So hey,
How is everyone?.. This weekend was kind-of funky. We had our first bible study meeting.. I kind of opened up a lot, only because my brother did too. I ended up telling everyone how I hate the way things are in 2|42.. or at least.. certain parts that I do not like. It was good.. the bible study in all.. was good. Hopefully it will continue on a route that is positive and encouraging. On Saturday I went to 2|42.. with my brother and everything. It was good…. again it felt like they were going over very basic stuff that everyone and their mom would know… but I suppose reviews are good.
The message in church was about the Fear of Failure.

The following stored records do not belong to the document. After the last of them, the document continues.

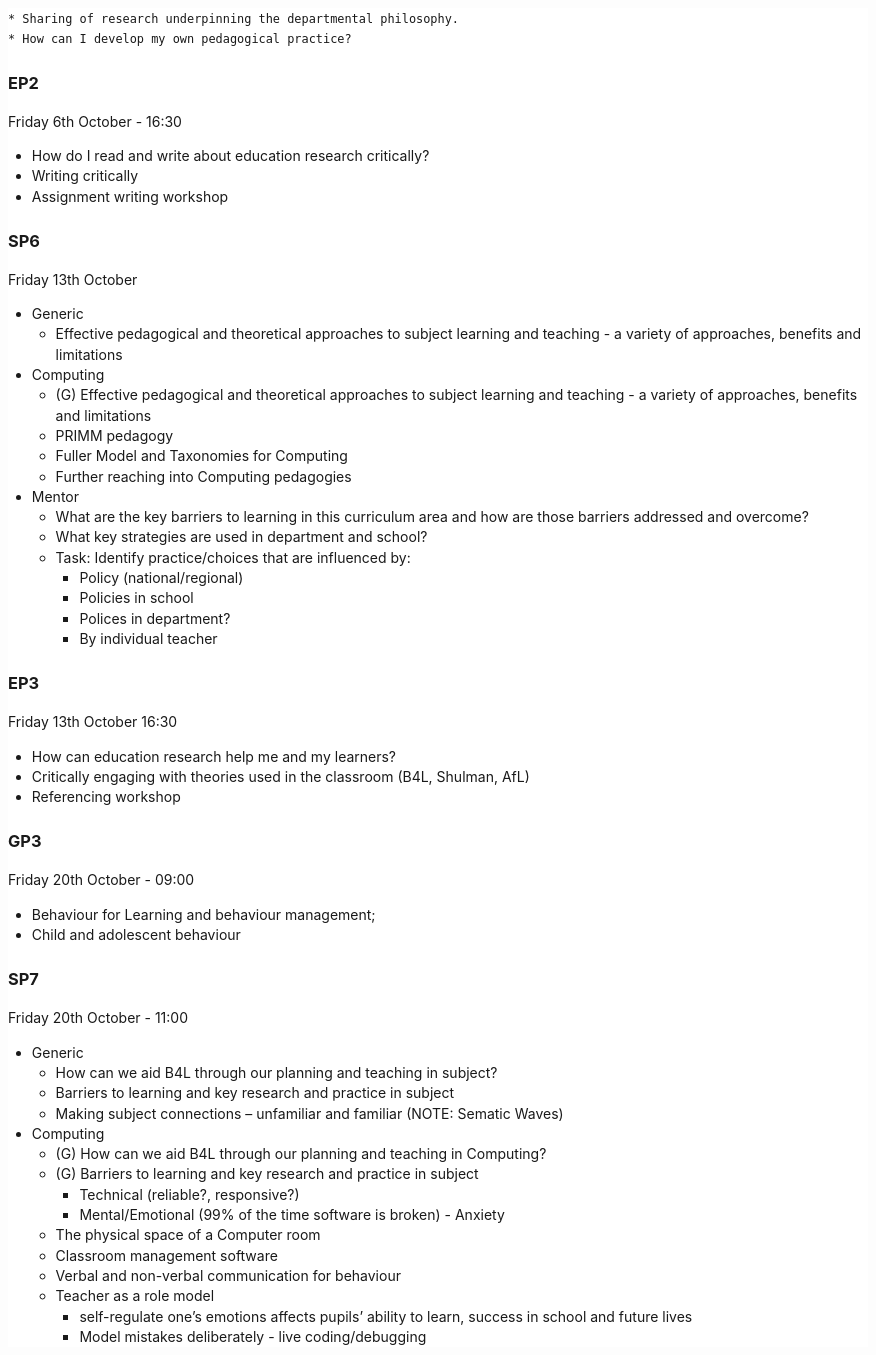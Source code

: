     * Sharing of research underpinning the departmental philosophy.
    * How can I develop my own pedagogical practice?


### EP2
Friday 6th October - 16:30
* How do I read and write about education research critically? 
* Writing critically
* Assignment writing workshop	



### SP6
Friday 13th October

* Generic
    * Effective pedagogical and theoretical approaches to subject learning and teaching - a variety of approaches, benefits and limitations
* Computing
    * (G) Effective pedagogical and theoretical approaches to subject learning and teaching - a variety of approaches, benefits and limitations
    * PRIMM pedagogy
    * Fuller Model and Taxonomies for Computing
    * Further reaching into Computing pedagogies
* Mentor
    * What are the key barriers to learning in this curriculum area and how are those barriers addressed and overcome?
    * What key strategies are used in department and school? 
    * Task: Identify practice/choices that are influenced by:
        * Policy (national/regional)
        * Policies in school
        * Polices in department?
        * By individual teacher



### EP3
Friday 13th October 16:30

* How can education research help me and my learners?
* Critically engaging with theories used in the classroom (B4L, Shulman,  AfL)
* Referencing workshop

### GP3
Friday 20th October - 09:00
* Behaviour for Learning and behaviour management; 
* Child and adolescent behaviour
### SP7
Friday 20th October - 11:00

* Generic
    * How can we aid B4L through our planning and teaching in subject?
    * Barriers to learning and key research and practice in subject
    * Making subject connections – unfamiliar and familiar (NOTE: Sematic Waves)
* Computing
    * (G) How can we aid B4L through our planning and teaching in Computing?
    * (G) Barriers to learning and key research and practice in subject
        * Technical (reliable?, responsive?)
        * Mental/Emotional (99% of the time software is broken) - Anxiety
    * The physical space of a Computer room
    * Classroom management software
    * Verbal and non-verbal communication for behaviour
    * Teacher as a role model
        * self-regulate one’s emotions affects pupils’ ability to learn, success in school and future lives
        * Model mistakes deliberately - live coding/debugging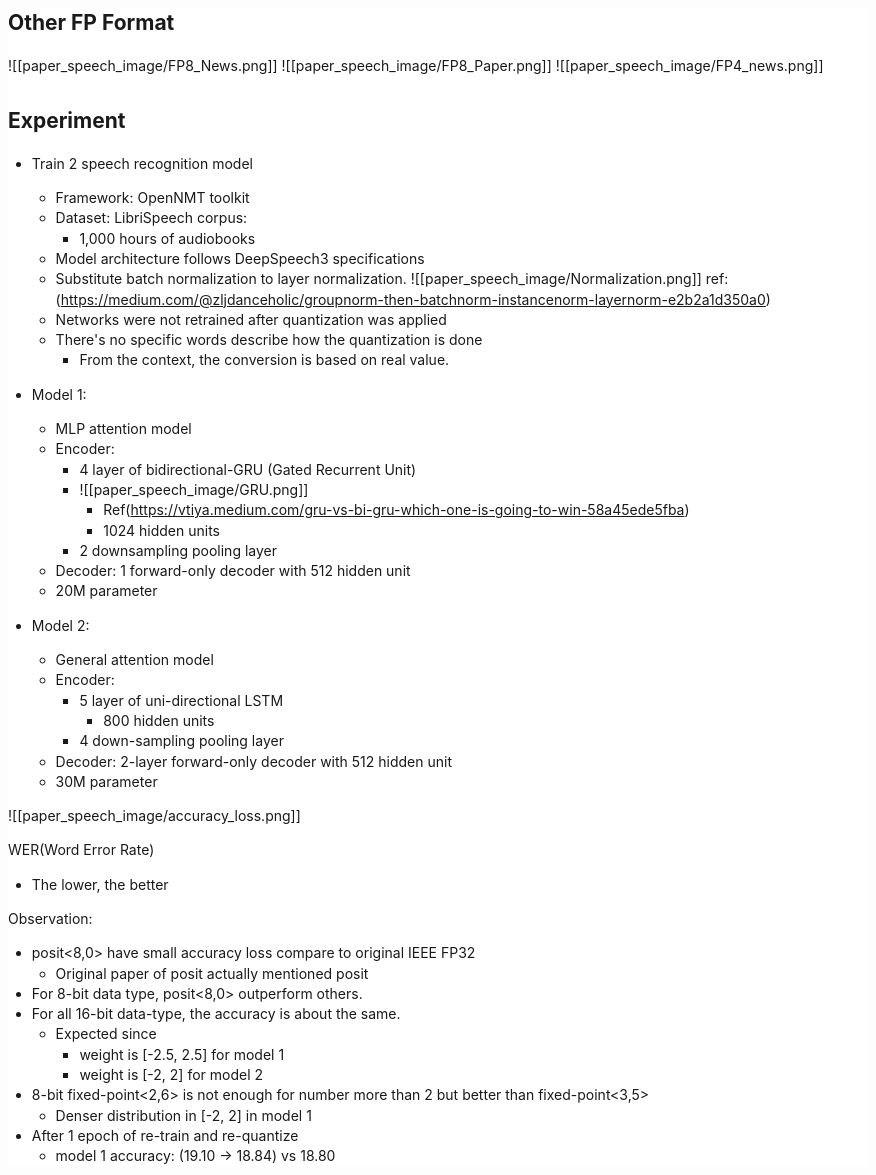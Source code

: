 ## Other FP Format

![[paper_speech_image/FP8_News.png]]
![[paper_speech_image/FP8_Paper.png]]
![[paper_speech_image/FP4_news.png]]
## Experiment

- Train 2 speech recognition model
	- Framework: OpenNMT toolkit
	- Dataset:  LibriSpeech corpus: 
		- 1,000 hours of audiobooks
	-  Model architecture follows DeepSpeech3 specifications
	- Substitute batch normalization to layer normalization.
		![[paper_speech_image/Normalization.png]]
		ref:(https://medium.com/@zljdanceholic/groupnorm-then-batchnorm-instancenorm-layernorm-e2b2a1d350a0)
	- Networks were not retrained after quantization was applied
	- There's no specific words describe how the quantization is done
		- From the context, the conversion is based on real value.
		
- Model 1:
	- MLP attention model
	- Encoder: 
		- 4 layer of bidirectional-GRU (Gated Recurrent Unit)
		- ![[paper_speech_image/GRU.png]]
			- Ref(https://vtiya.medium.com/gru-vs-bi-gru-which-one-is-going-to-win-58a45ede5fba)
			- 1024 hidden units
		- 2 downsampling pooling layer
	- Decoder: 1 forward-only decoder with 512 hidden unit
	- 20M parameter

- Model 2:
	- General attention model
	- Encoder:
		- 5 layer of uni-directional LSTM
			- 800 hidden units
		- 4 down-sampling pooling layer
	- Decoder: 2-layer forward-only decoder with 512 hidden unit
	- 30M parameter

![[paper_speech_image/accuracy_loss.png]]

WER(Word Error Rate)
- The lower, the better

Observation:
- posit<8,0> have small accuracy loss compare to original IEEE FP32
	- Original paper of posit actually mentioned posit
- For 8-bit data type, posit<8,0> outperform others.
- For all 16-bit data-type, the accuracy is about the same.
	- Expected since
		- weight is [-2.5, 2.5] for model 1
		- weight is [-2, 2] for model 2
-  8-bit fixed-point<2,6> is not enough for number more than 2 but better than fixed-point<3,5>
	- Denser distribution in [-2, 2] in model 1
- After 1 epoch of re-train and re-quantize
	- model 1 accuracy: (19.10 -> 18.84) vs 18.80
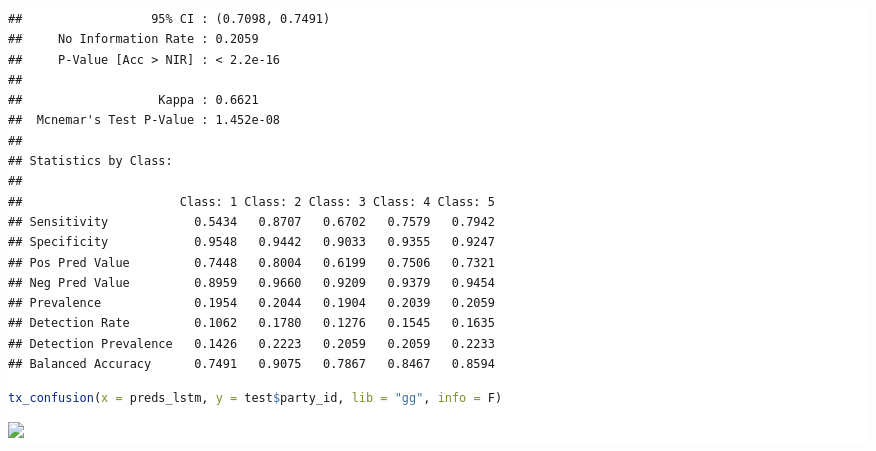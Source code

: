     ##                  95% CI : (0.7098, 0.7491)
    ##     No Information Rate : 0.2059          
    ##     P-Value [Acc > NIR] : < 2.2e-16       
    ##                                           
    ##                   Kappa : 0.6621          
    ##  Mcnemar's Test P-Value : 1.452e-08       
    ## 
    ## Statistics by Class:
    ## 
    ##                      Class: 1 Class: 2 Class: 3 Class: 4 Class: 5
    ## Sensitivity            0.5434   0.8707   0.6702   0.7579   0.7942
    ## Specificity            0.9548   0.9442   0.9033   0.9355   0.9247
    ## Pos Pred Value         0.7448   0.8004   0.6199   0.7506   0.7321
    ## Neg Pred Value         0.8959   0.9660   0.9209   0.9379   0.9454
    ## Prevalence             0.1954   0.2044   0.1904   0.2039   0.2059
    ## Detection Rate         0.1062   0.1780   0.1276   0.1545   0.1635
    ## Detection Prevalence   0.1426   0.2223   0.2059   0.2059   0.2233
    ## Balanced Accuracy      0.7491   0.9075   0.7867   0.8467   0.8594

``` r
tx_confusion(x = preds_lstm, y = test$party_id, lib = "gg", info = F)
```

![](2018-03-06-keras_tensorflow_files/figure-markdown_github/fit2-1.png)
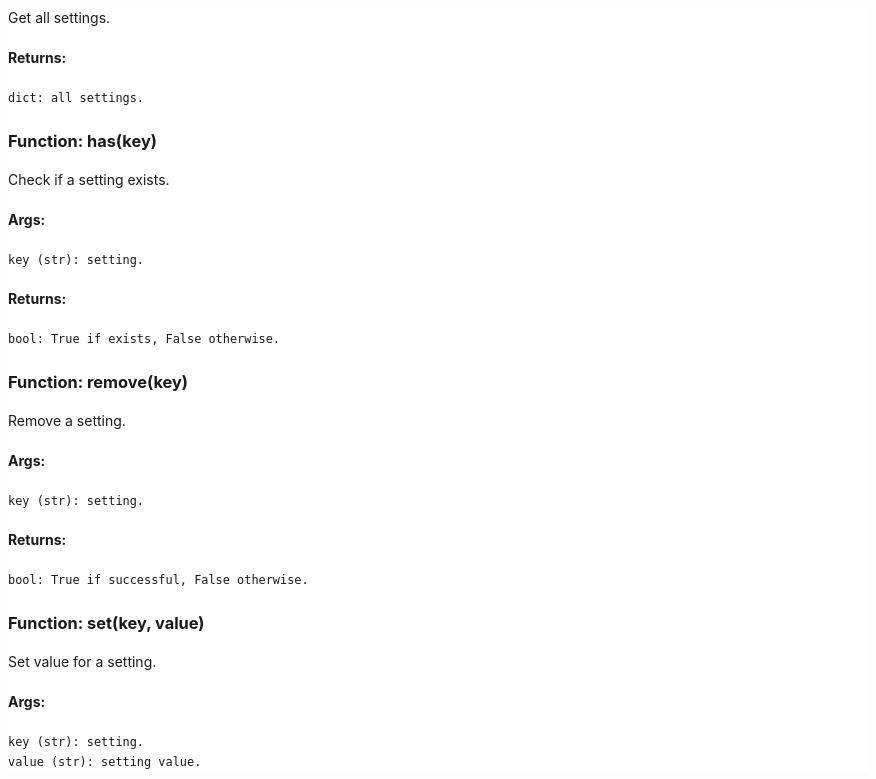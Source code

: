 Get all settings.

#### Returns:
    dict: all settings.
### Function: has(key)

Check if a setting exists.

#### Args:
    key (str): setting.

#### Returns:
    bool: True if exists, False otherwise.
### Function: remove(key)

Remove a setting.

#### Args:
    key (str): setting.

#### Returns:
    bool: True if successful, False otherwise.
### Function: set(key, value)

Set value for a setting.

#### Args:
    key (str): setting.
    value (str): setting value.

It was good in some parts, just over the fact that I want to dedicate my life to Christ, and right now I’m not worrying so much about school, but more over the direction that he is pointing me in, and me trying to figure that out.. because I can be a failure in the worlds eyes, as long as I do what God has me to do.. thats all that matters to me.. thats all that has mattered to me *if you have read anything that I’ve posted in almost the last year .. you’d know that* Sometimes I tell people that I am enrolled in MCC, which technically I am.. I’ve only taken a few classes.. but I am out of class right now until probably August of next year so I can get myself out of debt, in the surplus.. you know.. afford school? hah yeah.. talk to some friends..my Pastor… family.. and pray… and really see where I am headed in this life of mine. I’m living for God.. not me… I just want to understand more… of where I am headed… and everything entailed with that. Its a big thing.. and not everyone will do it.. or agree with it. Thats not my problem.. I know for a fact that some people think that I am wasting away my life right now by not being in school.. but … I .. don’t believe so. I’m 20 years old.. soon to be 21. So I figure going to school with a little college… at the age of 21 isnt so bad, and I will have a better understanding of what I’ll be doing.. If I go back to MCC, or maybe if I pray about it enough I’ll find that I am .. or am not supposed to be their.. or somewhere else. Time will tell thats all I can say. I will trust in God.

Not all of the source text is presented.